Потрясенная Энни опустила указку и велела Энтони идти на место, потом, вконец разбитая, села за стол, сгорая от стыда и каясь. Быстрый приступ гнева прошел, сейчас она многое отдала бы, чтобы найти утешение в слезах. Выходит, ничем кончилось ее позерство, она-таки всыпала одному из своих учеников. Ну, теперь Джейн возрадуется, ее точка зрения восторжествовала! А как будет посмеиваться мистер Харрисон! Но хуже всего то, что она упустила последний шанс завоевать Энтони Пая на свою сторону. Теперь-то уж он никогда ее не полюбит.
Энни, как многие выразились бы, титаническим усилием сдерживала слезы до тех пор, пока не пришла вечером домой. Она заперлась в своей комнате и в слезах раскаяния выплакала в подушку весь свой стыд, разочарование. Плакала она так долго, что Марилла забеспокоилась и пришла к ней, потребовав, чтобы Энни рассказала ей, что случилось.
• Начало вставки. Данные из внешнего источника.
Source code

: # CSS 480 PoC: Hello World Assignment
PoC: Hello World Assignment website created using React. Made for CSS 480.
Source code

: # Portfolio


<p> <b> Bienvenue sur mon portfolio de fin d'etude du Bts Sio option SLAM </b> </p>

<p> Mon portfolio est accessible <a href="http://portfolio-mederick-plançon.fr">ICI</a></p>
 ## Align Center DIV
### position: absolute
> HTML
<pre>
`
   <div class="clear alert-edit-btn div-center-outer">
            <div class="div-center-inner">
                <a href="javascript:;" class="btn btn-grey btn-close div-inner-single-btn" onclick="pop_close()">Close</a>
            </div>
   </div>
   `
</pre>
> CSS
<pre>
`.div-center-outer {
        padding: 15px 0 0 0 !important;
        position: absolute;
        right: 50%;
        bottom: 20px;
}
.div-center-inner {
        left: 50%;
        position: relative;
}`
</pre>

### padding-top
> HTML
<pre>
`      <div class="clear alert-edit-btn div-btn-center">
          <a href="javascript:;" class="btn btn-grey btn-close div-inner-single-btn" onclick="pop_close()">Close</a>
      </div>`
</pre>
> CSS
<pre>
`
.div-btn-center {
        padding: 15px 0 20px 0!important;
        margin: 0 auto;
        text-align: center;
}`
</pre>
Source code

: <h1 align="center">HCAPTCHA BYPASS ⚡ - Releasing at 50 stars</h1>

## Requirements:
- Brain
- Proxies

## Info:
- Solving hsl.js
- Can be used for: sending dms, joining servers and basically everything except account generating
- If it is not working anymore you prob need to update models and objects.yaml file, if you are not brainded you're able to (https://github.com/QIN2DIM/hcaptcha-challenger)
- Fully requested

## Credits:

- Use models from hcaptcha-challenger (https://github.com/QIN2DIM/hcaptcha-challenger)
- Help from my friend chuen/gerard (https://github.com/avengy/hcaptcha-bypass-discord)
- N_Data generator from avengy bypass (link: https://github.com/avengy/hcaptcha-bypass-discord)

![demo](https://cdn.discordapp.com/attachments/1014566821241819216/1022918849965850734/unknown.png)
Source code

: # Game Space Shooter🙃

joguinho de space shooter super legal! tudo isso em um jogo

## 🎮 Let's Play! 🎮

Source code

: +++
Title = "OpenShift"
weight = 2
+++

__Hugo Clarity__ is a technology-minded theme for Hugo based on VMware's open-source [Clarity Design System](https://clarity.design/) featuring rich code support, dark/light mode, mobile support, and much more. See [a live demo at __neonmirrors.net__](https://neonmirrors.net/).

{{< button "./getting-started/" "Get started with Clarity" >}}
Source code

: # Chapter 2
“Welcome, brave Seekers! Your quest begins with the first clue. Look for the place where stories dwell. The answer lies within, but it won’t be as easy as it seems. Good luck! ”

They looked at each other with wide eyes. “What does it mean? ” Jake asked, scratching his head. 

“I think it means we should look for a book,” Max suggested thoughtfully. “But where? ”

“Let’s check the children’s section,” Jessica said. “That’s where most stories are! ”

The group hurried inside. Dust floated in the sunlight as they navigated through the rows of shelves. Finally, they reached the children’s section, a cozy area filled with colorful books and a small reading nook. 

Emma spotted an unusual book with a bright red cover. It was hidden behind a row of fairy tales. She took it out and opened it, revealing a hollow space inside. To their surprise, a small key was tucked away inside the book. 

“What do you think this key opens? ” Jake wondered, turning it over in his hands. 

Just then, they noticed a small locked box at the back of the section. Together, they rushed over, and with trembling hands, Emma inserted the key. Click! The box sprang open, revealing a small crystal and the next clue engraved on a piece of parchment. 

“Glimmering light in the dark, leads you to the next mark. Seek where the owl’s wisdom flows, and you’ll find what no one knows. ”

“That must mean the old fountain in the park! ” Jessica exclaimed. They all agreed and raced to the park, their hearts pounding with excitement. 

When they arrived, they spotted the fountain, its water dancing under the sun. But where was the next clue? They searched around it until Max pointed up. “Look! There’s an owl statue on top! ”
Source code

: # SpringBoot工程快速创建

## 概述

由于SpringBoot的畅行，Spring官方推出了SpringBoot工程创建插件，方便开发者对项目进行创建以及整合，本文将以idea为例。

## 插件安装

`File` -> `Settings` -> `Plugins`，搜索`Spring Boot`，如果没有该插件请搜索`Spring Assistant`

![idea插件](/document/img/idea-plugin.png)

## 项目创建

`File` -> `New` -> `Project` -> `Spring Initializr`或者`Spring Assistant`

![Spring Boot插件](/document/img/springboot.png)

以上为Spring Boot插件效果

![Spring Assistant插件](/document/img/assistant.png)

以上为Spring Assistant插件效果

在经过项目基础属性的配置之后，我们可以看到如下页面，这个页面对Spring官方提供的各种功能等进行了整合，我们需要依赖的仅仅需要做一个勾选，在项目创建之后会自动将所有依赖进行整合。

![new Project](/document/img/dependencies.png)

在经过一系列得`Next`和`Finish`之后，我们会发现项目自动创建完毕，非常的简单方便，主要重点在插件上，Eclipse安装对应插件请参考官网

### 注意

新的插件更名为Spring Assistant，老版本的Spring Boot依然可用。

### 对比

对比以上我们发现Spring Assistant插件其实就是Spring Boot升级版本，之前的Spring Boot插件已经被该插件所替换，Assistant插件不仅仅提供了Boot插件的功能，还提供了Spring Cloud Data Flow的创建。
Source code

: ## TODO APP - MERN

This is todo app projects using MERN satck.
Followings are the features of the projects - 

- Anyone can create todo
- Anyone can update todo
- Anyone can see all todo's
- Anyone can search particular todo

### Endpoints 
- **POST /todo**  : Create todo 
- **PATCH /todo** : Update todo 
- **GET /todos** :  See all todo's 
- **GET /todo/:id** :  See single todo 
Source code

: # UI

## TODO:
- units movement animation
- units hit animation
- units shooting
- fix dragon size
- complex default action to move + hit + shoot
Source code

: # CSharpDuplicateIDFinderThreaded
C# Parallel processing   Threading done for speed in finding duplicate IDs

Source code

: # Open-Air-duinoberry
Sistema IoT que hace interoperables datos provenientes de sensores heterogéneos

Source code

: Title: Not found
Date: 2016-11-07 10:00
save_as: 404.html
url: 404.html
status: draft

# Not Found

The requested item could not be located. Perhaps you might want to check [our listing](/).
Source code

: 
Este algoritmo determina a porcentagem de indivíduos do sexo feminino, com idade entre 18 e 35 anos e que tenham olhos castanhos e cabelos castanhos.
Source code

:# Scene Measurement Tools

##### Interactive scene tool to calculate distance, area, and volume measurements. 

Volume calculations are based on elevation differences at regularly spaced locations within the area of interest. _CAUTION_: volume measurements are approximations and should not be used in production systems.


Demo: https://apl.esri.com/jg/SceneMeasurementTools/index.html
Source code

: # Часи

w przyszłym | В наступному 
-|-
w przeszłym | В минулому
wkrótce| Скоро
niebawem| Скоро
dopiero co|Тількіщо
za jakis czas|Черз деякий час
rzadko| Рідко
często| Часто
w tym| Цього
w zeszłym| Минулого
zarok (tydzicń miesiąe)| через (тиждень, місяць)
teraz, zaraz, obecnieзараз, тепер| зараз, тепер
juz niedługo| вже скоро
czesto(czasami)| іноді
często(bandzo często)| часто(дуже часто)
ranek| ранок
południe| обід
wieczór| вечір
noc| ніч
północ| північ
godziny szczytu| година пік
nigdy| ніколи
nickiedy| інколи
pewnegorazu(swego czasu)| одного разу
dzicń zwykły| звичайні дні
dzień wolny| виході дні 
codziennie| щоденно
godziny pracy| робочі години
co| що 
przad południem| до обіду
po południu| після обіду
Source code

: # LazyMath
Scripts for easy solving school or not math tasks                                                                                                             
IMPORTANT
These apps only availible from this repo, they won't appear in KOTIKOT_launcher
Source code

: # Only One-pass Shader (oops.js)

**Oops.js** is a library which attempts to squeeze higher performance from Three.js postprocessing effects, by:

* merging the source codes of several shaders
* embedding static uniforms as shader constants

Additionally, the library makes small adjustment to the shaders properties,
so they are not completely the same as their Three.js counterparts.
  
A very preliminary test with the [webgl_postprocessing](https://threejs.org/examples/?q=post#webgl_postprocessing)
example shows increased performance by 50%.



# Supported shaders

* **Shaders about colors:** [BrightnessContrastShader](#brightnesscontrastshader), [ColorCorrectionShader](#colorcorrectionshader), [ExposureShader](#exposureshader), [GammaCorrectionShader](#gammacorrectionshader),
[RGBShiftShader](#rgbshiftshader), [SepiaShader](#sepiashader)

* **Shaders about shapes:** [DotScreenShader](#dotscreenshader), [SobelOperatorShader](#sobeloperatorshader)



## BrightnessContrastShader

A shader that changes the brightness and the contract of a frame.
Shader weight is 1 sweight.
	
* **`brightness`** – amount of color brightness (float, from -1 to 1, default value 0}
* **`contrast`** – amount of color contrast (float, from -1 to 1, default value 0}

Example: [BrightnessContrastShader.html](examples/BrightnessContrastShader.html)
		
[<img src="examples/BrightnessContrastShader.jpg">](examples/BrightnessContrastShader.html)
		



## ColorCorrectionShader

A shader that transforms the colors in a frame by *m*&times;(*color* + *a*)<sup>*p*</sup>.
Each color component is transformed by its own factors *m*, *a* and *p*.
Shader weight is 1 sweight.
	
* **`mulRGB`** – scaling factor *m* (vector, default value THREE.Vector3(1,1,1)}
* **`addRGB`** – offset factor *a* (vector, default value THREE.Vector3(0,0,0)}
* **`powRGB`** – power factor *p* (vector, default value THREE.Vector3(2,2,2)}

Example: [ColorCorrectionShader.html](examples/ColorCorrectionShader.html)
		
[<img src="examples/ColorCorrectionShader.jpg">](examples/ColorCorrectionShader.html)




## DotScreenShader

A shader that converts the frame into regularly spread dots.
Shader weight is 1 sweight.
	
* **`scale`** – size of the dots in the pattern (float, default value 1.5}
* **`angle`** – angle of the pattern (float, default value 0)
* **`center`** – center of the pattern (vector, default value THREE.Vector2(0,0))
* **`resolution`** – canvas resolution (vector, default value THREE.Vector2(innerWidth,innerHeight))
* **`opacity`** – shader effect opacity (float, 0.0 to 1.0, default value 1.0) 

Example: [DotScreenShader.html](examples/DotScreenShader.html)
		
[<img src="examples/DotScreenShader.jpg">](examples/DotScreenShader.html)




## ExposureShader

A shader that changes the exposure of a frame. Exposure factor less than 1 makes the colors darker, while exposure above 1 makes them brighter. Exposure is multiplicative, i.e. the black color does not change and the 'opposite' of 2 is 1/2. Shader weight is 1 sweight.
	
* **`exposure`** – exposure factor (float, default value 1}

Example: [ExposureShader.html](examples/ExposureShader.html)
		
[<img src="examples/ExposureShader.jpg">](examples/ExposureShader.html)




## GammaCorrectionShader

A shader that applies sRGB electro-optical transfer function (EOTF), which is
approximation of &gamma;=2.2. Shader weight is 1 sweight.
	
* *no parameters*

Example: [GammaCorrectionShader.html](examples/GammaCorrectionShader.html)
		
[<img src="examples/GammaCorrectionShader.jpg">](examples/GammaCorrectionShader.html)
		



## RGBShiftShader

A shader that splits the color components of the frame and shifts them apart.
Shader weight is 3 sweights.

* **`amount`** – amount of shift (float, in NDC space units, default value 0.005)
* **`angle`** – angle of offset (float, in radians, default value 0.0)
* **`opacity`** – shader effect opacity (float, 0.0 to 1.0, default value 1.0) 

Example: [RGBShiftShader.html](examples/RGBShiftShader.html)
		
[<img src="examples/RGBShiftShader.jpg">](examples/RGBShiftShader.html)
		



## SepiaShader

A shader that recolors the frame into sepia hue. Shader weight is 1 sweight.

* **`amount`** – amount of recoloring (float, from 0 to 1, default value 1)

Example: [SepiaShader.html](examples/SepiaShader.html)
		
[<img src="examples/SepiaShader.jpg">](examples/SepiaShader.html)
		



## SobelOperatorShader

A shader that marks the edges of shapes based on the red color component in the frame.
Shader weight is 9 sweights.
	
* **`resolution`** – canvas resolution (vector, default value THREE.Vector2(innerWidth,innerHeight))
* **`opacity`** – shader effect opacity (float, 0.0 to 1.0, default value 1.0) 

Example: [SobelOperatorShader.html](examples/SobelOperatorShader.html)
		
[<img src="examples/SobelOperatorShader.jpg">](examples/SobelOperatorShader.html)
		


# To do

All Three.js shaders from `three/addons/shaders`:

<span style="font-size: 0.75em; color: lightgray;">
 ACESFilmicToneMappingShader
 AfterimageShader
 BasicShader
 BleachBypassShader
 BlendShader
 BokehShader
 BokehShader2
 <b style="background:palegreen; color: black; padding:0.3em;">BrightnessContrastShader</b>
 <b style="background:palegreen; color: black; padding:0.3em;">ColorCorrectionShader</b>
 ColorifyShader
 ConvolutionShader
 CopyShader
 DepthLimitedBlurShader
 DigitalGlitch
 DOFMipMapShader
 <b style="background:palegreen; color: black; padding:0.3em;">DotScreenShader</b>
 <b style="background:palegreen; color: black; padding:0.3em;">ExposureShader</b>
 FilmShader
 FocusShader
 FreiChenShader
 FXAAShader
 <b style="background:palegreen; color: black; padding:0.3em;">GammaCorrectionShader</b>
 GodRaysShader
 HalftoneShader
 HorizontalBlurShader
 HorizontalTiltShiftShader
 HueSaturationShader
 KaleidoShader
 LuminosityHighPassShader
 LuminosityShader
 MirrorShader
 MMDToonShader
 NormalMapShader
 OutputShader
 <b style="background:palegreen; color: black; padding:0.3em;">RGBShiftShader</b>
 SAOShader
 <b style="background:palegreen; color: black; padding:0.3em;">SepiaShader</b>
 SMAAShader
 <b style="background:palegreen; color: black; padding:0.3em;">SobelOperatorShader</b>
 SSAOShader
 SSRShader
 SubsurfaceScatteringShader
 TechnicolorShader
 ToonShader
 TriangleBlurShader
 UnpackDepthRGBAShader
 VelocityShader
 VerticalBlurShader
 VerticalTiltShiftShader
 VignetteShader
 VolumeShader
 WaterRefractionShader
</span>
– Случилось то, что я пошла против своей совести, – с плачем промолвила Энни. – О, это был день сплошных прегрешений, Марилла. Мне так стыдно за себя. Я не сдержалась и всыпала указкой Энтони Паю.
– Рада это слышать, – решительно откликнулась на это сообщение Марилла. – Давно пора было это сделать.
– Ой, нет-нет, Марилла. Я не знаю, как я теперь смогу смотреть в глаза детям. Я так унизила себя дальше некуда. Какая же я была, видно, разъяренная, злая. Не забуду глаза Пола Ирвинга. Он смотрел на меня с таким удивлением и разочарованием. Ой, Марилла, я так старалась быть выдержанной, мне так хотелось завоевать расположение Энтони, а теперь все это рухнуло.
Марилла с особой нежностью провела своей натруженной рукой по блестящим всклокоченным волосам Энни. Когда всхлипавания Энни приутихли, Марилла ласково сказала ей:
– Ты слишком близко принимаешь все к сердцу, Энни. Все мы делаем ошибки, но люди про них забывают. А такой день, как сегодня у тебя, бывает у каждого. А насчет Энтони Пая что тебе до него, любит он тебя, не любит? В конце концов, он всего один.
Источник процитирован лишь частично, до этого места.